▸ **INSTRUCTIONS FOR THE TASK**
No record may be omitted; give all of them again exactly.

:: DATA TO USE

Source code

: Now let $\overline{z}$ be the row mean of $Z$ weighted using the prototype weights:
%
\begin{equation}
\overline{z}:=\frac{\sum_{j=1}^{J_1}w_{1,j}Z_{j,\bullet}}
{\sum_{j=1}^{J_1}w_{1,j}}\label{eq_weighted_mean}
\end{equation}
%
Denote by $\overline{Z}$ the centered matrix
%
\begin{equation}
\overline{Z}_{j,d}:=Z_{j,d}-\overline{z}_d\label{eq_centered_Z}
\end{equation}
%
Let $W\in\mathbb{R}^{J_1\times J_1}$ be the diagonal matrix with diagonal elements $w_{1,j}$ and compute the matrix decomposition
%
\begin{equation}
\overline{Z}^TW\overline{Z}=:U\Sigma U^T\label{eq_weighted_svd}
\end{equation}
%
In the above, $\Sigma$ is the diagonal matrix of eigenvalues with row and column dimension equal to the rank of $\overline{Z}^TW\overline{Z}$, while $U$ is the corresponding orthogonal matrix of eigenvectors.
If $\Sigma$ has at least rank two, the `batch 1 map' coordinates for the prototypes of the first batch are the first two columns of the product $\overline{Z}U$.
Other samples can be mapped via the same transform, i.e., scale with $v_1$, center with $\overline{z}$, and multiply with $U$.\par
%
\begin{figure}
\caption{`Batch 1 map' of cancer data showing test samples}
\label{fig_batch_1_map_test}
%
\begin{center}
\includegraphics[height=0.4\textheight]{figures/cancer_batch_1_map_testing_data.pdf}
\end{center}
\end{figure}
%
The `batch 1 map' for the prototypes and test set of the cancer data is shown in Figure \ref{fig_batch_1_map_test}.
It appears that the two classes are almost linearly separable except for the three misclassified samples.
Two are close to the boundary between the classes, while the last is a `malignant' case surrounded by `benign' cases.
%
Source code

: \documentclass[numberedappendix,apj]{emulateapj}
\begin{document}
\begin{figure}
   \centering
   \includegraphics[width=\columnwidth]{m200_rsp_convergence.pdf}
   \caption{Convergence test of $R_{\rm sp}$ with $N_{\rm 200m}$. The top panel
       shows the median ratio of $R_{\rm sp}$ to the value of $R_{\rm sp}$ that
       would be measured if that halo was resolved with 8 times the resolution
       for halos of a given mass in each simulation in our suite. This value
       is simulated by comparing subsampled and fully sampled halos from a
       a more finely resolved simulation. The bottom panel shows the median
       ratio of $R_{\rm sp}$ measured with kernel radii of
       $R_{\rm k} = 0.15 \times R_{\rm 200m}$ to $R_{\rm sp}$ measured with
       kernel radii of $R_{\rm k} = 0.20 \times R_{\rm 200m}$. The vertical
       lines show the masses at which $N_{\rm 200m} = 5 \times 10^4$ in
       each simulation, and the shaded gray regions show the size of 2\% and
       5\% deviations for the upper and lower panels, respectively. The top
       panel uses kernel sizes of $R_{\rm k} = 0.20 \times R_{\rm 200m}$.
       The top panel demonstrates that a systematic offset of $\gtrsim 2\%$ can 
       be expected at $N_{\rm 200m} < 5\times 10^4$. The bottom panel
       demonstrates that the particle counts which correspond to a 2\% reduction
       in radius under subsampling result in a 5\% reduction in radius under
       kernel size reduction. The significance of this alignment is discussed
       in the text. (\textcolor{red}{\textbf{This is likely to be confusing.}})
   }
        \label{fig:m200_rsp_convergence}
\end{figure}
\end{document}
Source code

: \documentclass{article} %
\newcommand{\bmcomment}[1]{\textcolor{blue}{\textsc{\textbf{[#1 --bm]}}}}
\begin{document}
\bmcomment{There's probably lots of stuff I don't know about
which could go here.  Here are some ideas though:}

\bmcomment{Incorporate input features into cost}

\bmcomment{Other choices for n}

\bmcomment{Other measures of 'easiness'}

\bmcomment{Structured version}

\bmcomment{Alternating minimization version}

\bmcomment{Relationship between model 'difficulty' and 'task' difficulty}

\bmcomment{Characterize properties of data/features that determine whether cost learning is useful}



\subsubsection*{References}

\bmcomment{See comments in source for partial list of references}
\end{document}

::::

▸ **TASK OUTPUT**
Source code

: Now let $\overline{z}$ be the row mean of $Z$ weighted using the prototype weights:
%
\begin{equation}
\overline{z}:=\frac{\sum_{j=1}^{J_1}w_{1,j}Z_{j,\bullet}}
{\sum_{j=1}^{J_1}w_{1,j}}\label{eq_weighted_mean}
\end{equation}
%
Denote by $\overline{Z}$ the centered matrix
%
\begin{equation}
\overline{Z}_{j,d}:=Z_{j,d}-\overline{z}_d\label{eq_centered_Z}
\end{equation}
%
Let $W\in\mathbb{R}^{J_1\times J_1}$ be the diagonal matrix with diagonal elements $w_{1,j}$ and compute the matrix decomposition
%
\begin{equation}
\overline{Z}^TW\overline{Z}=:U\Sigma U^T\label{eq_weighted_svd}
\end{equation}
%
In the above, $\Sigma$ is the diagonal matrix of eigenvalues with row and column dimension equal to the rank of $\overline{Z}^TW\overline{Z}$, while $U$ is the corresponding orthogonal matrix of eigenvectors.
If $\Sigma$ has at least rank two, the `batch 1 map' coordinates for the prototypes of the first batch are the first two columns of the product $\overline{Z}U$.
Other samples can be mapped via the same transform, i.e., scale with $v_1$, center with $\overline{z}$, and multiply with $U$.\par
%
\begin{figure}
\caption{`Batch 1 map' of cancer data showing test samples}
\label{fig_batch_1_map_test}
%
\begin{center}
\includegraphics[height=0.4\textheight]{figures/cancer_batch_1_map_testing_data.pdf}
\end{center}
\end{figure}
%
The `batch 1 map' for the prototypes and test set of the cancer data is shown in Figure \ref{fig_batch_1_map_test}.
It appears that the two classes are almost linearly separable except for the three misclassified samples.
Two are close to the boundary between the classes, while the last is a `malignant' case surrounded by `benign' cases.
%
Source code

: \documentclass[numberedappendix,apj]{emulateapj}
\begin{document}
\begin{figure}
   \centering
   \includegraphics[width=\columnwidth]{m200_rsp_convergence.pdf}
   \caption{Convergence test of $R_{\rm sp}$ with $N_{\rm 200m}$. The top panel
       shows the median ratio of $R_{\rm sp}$ to the value of $R_{\rm sp}$ that
       would be measured if that halo was resolved with 8 times the resolution
       for halos of a given mass in each simulation in our suite. This value
       is simulated by comparing subsampled and fully sampled halos from a
       a more finely resolved simulation. The bottom panel shows the median
       ratio of $R_{\rm sp}$ measured with kernel radii of
       $R_{\rm k} = 0.15 \times R_{\rm 200m}$ to $R_{\rm sp}$ measured with
       kernel radii of $R_{\rm k} = 0.20 \times R_{\rm 200m}$. The vertical
       lines show the masses at which $N_{\rm 200m} = 5 \times 10^4$ in
       each simulation, and the shaded gray regions show the size of 2\% and
       5\% deviations for the upper and lower panels, respectively. The top
       panel uses kernel sizes of $R_{\rm k} = 0.20 \times R_{\rm 200m}$.
       The top panel demonstrates that a systematic offset of $\gtrsim 2\%$ can 
       be expected at $N_{\rm 200m} < 5\times 10^4$. The bottom panel
       demonstrates that the particle counts which correspond to a 2\% reduction
       in radius under subsampling result in a 5\% reduction in radius under
       kernel size reduction. The significance of this alignment is discussed
       in the text. (\textcolor{red}{\textbf{This is likely to be confusing.}})
   }
        \label{fig:m200_rsp_convergence}
\end{figure}
\end{document}
Source code

: \documentclass{article} %
\newcommand{\bmcomment}[1]{\textcolor{blue}{\textsc{\textbf{[#1 --bm]}}}}
\begin{document}
\bmcomment{There's probably lots of stuff I don't know about
which could go here.  Here are some ideas though:}

\bmcomment{Incorporate input features into cost}

\bmcomment{Other choices for n}

\bmcomment{Other measures of 'easiness'}

\bmcomment{Structured version}

\bmcomment{Alternating minimization version}

\bmcomment{Relationship between model 'difficulty' and 'task' difficulty}

\bmcomment{Characterize properties of data/features that determine whether cost learning is useful}



\subsubsection*{References}

\bmcomment{See comments in source for partial list of references}
\end{document}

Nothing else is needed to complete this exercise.